- _WORK REQUIRED_
Repeat the records exactly. Leave out the pictures.

Plain-text document sources:
☆ ☆ ☆ ☆
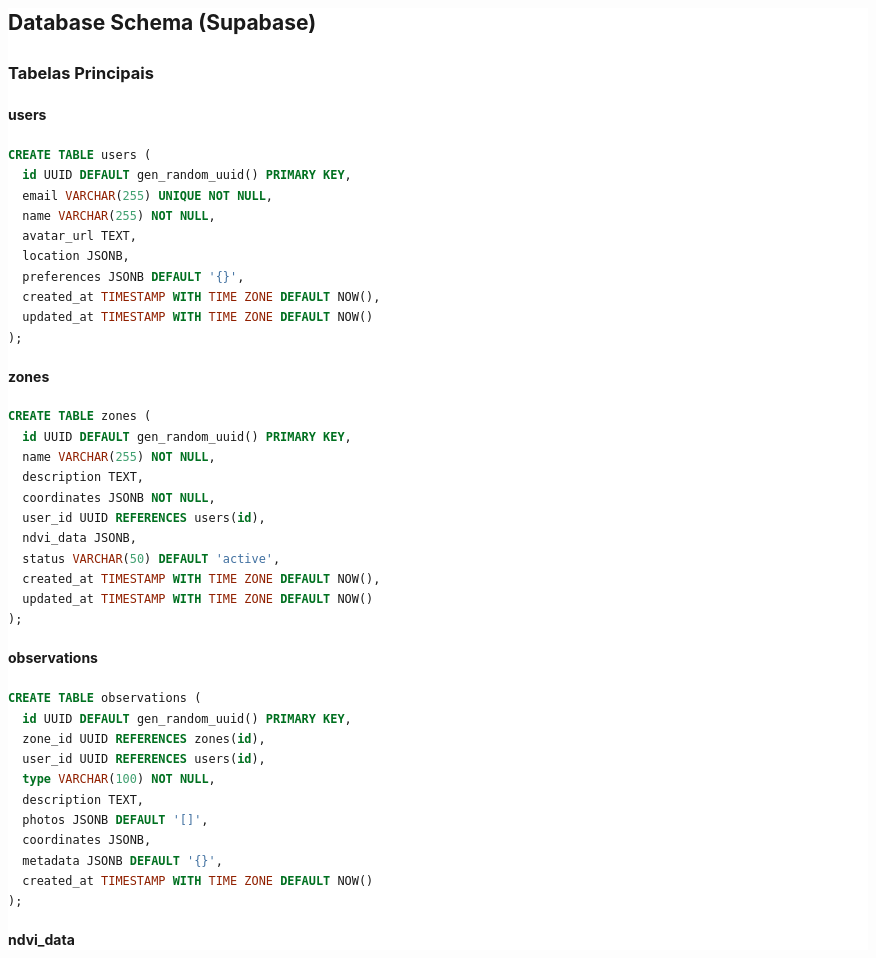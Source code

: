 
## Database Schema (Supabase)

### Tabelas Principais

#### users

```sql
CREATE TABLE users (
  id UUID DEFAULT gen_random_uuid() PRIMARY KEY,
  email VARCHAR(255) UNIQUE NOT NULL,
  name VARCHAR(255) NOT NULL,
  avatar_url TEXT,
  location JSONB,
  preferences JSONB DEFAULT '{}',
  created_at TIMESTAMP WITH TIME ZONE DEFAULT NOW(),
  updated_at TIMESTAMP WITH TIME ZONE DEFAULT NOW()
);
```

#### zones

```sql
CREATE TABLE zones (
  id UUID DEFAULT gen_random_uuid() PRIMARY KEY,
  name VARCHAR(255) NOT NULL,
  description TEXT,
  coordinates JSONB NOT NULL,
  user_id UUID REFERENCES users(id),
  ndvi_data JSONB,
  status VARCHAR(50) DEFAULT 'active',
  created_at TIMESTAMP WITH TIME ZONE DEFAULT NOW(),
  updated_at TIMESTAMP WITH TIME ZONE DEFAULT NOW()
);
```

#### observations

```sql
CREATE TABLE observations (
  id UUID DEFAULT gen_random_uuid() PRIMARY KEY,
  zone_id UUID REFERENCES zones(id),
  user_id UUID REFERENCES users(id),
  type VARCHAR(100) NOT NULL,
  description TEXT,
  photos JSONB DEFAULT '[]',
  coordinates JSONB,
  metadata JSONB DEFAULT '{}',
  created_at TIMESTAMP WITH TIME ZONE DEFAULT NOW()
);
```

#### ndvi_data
☆ ☆ ☆ ☆
- _OUTPUT FOR THIS TASK_
Source code

: 
## Database Schema (Supabase)

### Tabelas Principais

#### users

```sql
CREATE TABLE users (
  id UUID DEFAULT gen_random_uuid() PRIMARY KEY,
  email VARCHAR(255) UNIQUE NOT NULL,
  name VARCHAR(255) NOT NULL,
  avatar_url TEXT,
  location JSONB,
  preferences JSONB DEFAULT '{}',
  created_at TIMESTAMP WITH TIME ZONE DEFAULT NOW(),
  updated_at TIMESTAMP WITH TIME ZONE DEFAULT NOW()
);
```

#### zones

```sql
CREATE TABLE zones (
  id UUID DEFAULT gen_random_uuid() PRIMARY KEY,
  name VARCHAR(255) NOT NULL,
  description TEXT,
  coordinates JSONB NOT NULL,
  user_id UUID REFERENCES users(id),
  ndvi_data JSONB,
  status VARCHAR(50) DEFAULT 'active',
  created_at TIMESTAMP WITH TIME ZONE DEFAULT NOW(),
  updated_at TIMESTAMP WITH TIME ZONE DEFAULT NOW()
);
```

#### observations

```sql
CREATE TABLE observations (
  id UUID DEFAULT gen_random_uuid() PRIMARY KEY,
  zone_id UUID REFERENCES zones(id),
  user_id UUID REFERENCES users(id),
  type VARCHAR(100) NOT NULL,
  description TEXT,
  photos JSONB DEFAULT '[]',
  coordinates JSONB,
  metadata JSONB DEFAULT '{}',
  created_at TIMESTAMP WITH TIME ZONE DEFAULT NOW()
);
```

#### ndvi_data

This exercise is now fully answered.